Source records >>
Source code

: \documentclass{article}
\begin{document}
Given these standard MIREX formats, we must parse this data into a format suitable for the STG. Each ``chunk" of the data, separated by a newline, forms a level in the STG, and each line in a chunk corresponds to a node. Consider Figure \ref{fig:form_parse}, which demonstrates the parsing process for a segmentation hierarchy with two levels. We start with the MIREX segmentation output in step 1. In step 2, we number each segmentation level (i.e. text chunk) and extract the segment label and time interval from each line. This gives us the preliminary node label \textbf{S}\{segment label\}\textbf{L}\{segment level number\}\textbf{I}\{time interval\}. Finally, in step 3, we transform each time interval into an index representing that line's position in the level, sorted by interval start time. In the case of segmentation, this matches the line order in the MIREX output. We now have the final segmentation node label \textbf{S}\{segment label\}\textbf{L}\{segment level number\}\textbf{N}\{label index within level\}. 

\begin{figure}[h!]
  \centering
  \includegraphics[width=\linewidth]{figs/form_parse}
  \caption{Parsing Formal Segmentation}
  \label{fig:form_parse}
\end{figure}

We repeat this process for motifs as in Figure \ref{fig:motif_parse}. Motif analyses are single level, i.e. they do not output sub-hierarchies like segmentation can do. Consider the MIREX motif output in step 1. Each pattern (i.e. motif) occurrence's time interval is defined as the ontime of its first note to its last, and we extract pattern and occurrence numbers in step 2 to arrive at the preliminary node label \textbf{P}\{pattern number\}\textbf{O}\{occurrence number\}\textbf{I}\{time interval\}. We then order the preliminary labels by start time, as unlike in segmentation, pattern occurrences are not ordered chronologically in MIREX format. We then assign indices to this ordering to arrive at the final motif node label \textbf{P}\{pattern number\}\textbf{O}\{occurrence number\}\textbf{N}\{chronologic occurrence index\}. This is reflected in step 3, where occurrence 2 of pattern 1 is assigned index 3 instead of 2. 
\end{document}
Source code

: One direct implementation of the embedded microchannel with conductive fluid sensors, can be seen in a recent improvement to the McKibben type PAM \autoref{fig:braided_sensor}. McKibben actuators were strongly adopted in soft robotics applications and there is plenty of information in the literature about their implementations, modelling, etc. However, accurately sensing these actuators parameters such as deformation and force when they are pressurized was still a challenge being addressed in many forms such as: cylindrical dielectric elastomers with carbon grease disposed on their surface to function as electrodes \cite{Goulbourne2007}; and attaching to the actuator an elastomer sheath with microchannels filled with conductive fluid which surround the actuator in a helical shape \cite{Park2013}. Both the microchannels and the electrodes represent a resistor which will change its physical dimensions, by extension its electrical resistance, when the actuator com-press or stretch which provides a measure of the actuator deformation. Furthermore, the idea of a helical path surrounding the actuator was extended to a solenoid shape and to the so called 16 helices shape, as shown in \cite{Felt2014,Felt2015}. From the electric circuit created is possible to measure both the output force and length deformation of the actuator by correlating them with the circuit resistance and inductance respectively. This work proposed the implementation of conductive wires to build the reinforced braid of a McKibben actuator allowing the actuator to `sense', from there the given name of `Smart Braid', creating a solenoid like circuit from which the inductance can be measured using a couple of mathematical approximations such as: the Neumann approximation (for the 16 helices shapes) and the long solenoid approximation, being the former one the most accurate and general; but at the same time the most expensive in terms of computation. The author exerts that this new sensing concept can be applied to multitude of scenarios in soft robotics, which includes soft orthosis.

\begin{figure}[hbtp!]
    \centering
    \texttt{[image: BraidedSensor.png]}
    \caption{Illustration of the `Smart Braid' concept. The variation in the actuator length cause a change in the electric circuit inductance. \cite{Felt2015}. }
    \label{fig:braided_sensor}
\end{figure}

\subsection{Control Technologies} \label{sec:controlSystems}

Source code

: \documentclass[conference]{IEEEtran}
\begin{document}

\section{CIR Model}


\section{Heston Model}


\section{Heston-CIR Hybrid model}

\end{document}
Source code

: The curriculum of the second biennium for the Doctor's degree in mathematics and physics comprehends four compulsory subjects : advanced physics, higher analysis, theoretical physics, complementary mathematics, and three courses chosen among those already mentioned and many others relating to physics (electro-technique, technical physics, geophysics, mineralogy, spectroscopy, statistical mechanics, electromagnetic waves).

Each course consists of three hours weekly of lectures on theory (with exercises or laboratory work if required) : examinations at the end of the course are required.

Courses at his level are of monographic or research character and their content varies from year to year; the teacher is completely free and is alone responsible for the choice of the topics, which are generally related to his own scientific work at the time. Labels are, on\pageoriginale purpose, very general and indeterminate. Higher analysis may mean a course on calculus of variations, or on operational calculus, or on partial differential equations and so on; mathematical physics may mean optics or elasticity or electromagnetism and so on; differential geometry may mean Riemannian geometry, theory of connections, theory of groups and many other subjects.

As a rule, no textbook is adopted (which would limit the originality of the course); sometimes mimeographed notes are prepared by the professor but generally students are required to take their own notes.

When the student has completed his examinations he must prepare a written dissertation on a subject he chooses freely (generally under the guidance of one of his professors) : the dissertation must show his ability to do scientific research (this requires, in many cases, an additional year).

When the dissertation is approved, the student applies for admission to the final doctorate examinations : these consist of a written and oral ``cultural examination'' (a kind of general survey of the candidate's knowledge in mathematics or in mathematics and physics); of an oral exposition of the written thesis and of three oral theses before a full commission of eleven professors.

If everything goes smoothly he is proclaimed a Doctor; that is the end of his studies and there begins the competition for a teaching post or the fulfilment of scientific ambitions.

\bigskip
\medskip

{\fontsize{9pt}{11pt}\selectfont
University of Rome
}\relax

What the task requires >> Reproduce every line above without error.

Result of the exercise >>
Source code

: \documentclass{article}
\begin{document}
Given these standard MIREX formats, we must parse this data into a format suitable for the STG. Each ``chunk" of the data, separated by a newline, forms a level in the STG, and each line in a chunk corresponds to a node. Consider Figure \ref{fig:form_parse}, which demonstrates the parsing process for a segmentation hierarchy with two levels. We start with the MIREX segmentation output in step 1. In step 2, we number each segmentation level (i.e. text chunk) and extract the segment label and time interval from each line. This gives us the preliminary node label \textbf{S}\{segment label\}\textbf{L}\{segment level number\}\textbf{I}\{time interval\}. Finally, in step 3, we transform each time interval into an index representing that line's position in the level, sorted by interval start time. In the case of segmentation, this matches the line order in the MIREX output. We now have the final segmentation node label \textbf{S}\{segment label\}\textbf{L}\{segment level number\}\textbf{N}\{label index within level\}. 

\begin{figure}[h!]
  \centering
  \includegraphics[width=\linewidth]{figs/form_parse}
  \caption{Parsing Formal Segmentation}
  \label{fig:form_parse}
\end{figure}

We repeat this process for motifs as in Figure \ref{fig:motif_parse}. Motif analyses are single level, i.e. they do not output sub-hierarchies like segmentation can do. Consider the MIREX motif output in step 1. Each pattern (i.e. motif) occurrence's time interval is defined as the ontime of its first note to its last, and we extract pattern and occurrence numbers in step 2 to arrive at the preliminary node label \textbf{P}\{pattern number\}\textbf{O}\{occurrence number\}\textbf{I}\{time interval\}. We then order the preliminary labels by start time, as unlike in segmentation, pattern occurrences are not ordered chronologically in MIREX format. We then assign indices to this ordering to arrive at the final motif node label \textbf{P}\{pattern number\}\textbf{O}\{occurrence number\}\textbf{N}\{chronologic occurrence index\}. This is reflected in step 3, where occurrence 2 of pattern 1 is assigned index 3 instead of 2. 
\end{document}
Source code

: One direct implementation of the embedded microchannel with conductive fluid sensors, can be seen in a recent improvement to the McKibben type PAM \autoref{fig:braided_sensor}. McKibben actuators were strongly adopted in soft robotics applications and there is plenty of information in the literature about their implementations, modelling, etc. However, accurately sensing these actuators parameters such as deformation and force when they are pressurized was still a challenge being addressed in many forms such as: cylindrical dielectric elastomers with carbon grease disposed on their surface to function as electrodes \cite{Goulbourne2007}; and attaching to the actuator an elastomer sheath with microchannels filled with conductive fluid which surround the actuator in a helical shape \cite{Park2013}. Both the microchannels and the electrodes represent a resistor which will change its physical dimensions, by extension its electrical resistance, when the actuator com-press or stretch which provides a measure of the actuator deformation. Furthermore, the idea of a helical path surrounding the actuator was extended to a solenoid shape and to the so called 16 helices shape, as shown in \cite{Felt2014,Felt2015}. From the electric circuit created is possible to measure both the output force and length deformation of the actuator by correlating them with the circuit resistance and inductance respectively. This work proposed the implementation of conductive wires to build the reinforced braid of a McKibben actuator allowing the actuator to `sense', from there the given name of `Smart Braid', creating a solenoid like circuit from which the inductance can be measured using a couple of mathematical approximations such as: the Neumann approximation (for the 16 helices shapes) and the long solenoid approximation, being the former one the most accurate and general; but at the same time the most expensive in terms of computation. The author exerts that this new sensing concept can be applied to multitude of scenarios in soft robotics, which includes soft orthosis.

\begin{figure}[hbtp!]
    \centering
    \texttt{[image: BraidedSensor.png]}
    \caption{Illustration of the `Smart Braid' concept. The variation in the actuator length cause a change in the electric circuit inductance. \cite{Felt2015}. }
    \label{fig:braided_sensor}
\end{figure}

\subsection{Control Technologies} \label{sec:controlSystems}

Source code

: \documentclass[conference]{IEEEtran}
\begin{document}

\section{CIR Model}


\section{Heston Model}


\section{Heston-CIR Hybrid model}

\end{document}
Source code

: The curriculum of the second biennium for the Doctor's degree in mathematics and physics comprehends four compulsory subjects : advanced physics, higher analysis, theoretical physics, complementary mathematics, and three courses chosen among those already mentioned and many others relating to physics (electro-technique, technical physics, geophysics, mineralogy, spectroscopy, statistical mechanics, electromagnetic waves).

Each course consists of three hours weekly of lectures on theory (with exercises or laboratory work if required) : examinations at the end of the course are required.

Courses at his level are of monographic or research character and their content varies from year to year; the teacher is completely free and is alone responsible for the choice of the topics, which are generally related to his own scientific work at the time. Labels are, on\pageoriginale purpose, very general and indeterminate. Higher analysis may mean a course on calculus of variations, or on operational calculus, or on partial differential equations and so on; mathematical physics may mean optics or elasticity or electromagnetism and so on; differential geometry may mean Riemannian geometry, theory of connections, theory of groups and many other subjects.

As a rule, no textbook is adopted (which would limit the originality of the course); sometimes mimeographed notes are prepared by the professor but generally students are required to take their own notes.

When the student has completed his examinations he must prepare a written dissertation on a subject he chooses freely (generally under the guidance of one of his professors) : the dissertation must show his ability to do scientific research (this requires, in many cases, an additional year).

When the dissertation is approved, the student applies for admission to the final doctorate examinations : these consist of a written and oral ``cultural examination'' (a kind of general survey of the candidate's knowledge in mathematics or in mathematics and physics); of an oral exposition of the written thesis and of three oral theses before a full commission of eleven professors.

If everything goes smoothly he is proclaimed a Doctor; that is the end of his studies and there begins the competition for a teaching post or the fulfilment of scientific ambitions.

\bigskip
\medskip

{\fontsize{9pt}{11pt}\selectfont
University of Rome
}\relax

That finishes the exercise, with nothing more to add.